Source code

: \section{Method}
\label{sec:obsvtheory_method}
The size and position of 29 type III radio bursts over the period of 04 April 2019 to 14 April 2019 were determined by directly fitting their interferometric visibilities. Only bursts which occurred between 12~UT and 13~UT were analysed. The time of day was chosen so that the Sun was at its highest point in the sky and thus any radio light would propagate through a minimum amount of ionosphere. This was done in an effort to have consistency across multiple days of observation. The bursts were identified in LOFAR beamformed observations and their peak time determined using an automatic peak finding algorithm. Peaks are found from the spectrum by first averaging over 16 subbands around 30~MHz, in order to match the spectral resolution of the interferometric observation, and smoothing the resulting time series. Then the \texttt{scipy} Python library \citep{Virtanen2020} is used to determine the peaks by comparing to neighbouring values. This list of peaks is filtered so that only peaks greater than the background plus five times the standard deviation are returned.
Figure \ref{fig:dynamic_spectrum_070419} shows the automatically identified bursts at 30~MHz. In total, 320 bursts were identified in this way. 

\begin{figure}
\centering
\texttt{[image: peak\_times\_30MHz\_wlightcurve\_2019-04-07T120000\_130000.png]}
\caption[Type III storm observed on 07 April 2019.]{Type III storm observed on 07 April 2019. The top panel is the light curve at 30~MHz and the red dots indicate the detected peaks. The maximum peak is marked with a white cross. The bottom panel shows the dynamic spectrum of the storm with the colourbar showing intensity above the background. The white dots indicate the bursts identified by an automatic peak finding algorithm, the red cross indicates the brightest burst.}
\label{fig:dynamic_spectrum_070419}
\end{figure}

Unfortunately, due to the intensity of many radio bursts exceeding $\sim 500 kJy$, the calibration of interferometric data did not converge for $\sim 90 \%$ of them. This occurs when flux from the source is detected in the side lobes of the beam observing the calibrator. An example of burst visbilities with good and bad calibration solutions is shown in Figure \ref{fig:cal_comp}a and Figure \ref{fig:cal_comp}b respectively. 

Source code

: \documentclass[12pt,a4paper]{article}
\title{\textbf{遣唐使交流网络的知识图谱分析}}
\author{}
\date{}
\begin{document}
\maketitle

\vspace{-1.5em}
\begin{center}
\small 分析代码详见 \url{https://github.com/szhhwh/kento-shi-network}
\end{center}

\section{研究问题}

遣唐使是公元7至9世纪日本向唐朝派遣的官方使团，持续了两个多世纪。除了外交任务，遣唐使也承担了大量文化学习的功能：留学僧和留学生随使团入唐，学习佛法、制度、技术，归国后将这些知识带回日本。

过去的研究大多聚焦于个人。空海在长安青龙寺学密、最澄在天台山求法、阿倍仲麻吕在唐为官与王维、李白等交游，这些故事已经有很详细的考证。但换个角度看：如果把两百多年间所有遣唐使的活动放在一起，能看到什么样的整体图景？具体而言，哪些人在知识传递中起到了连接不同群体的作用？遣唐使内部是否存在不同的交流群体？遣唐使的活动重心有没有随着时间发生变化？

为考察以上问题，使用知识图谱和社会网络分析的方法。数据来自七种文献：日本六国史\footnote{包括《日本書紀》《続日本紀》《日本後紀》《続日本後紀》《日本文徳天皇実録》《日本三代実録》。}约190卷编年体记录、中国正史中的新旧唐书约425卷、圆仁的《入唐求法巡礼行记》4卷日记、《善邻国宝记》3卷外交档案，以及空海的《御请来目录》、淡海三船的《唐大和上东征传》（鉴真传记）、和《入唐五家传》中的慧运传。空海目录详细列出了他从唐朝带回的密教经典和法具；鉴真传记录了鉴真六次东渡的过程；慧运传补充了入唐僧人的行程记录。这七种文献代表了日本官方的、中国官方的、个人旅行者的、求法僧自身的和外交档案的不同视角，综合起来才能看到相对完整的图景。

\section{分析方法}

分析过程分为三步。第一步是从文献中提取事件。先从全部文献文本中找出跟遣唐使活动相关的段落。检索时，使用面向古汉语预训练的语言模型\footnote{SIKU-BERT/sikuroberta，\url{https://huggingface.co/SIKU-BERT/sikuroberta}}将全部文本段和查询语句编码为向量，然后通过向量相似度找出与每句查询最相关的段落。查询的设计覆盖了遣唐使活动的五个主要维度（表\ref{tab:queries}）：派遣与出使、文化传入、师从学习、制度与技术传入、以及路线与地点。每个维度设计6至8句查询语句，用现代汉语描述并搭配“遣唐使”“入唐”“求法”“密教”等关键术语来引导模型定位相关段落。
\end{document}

====

Copy out, from the material above, each line in which the string "label" is found.

● Result for this exercise
\label{sec:obsvtheory_method}
\label{fig:dynamic_spectrum_070419}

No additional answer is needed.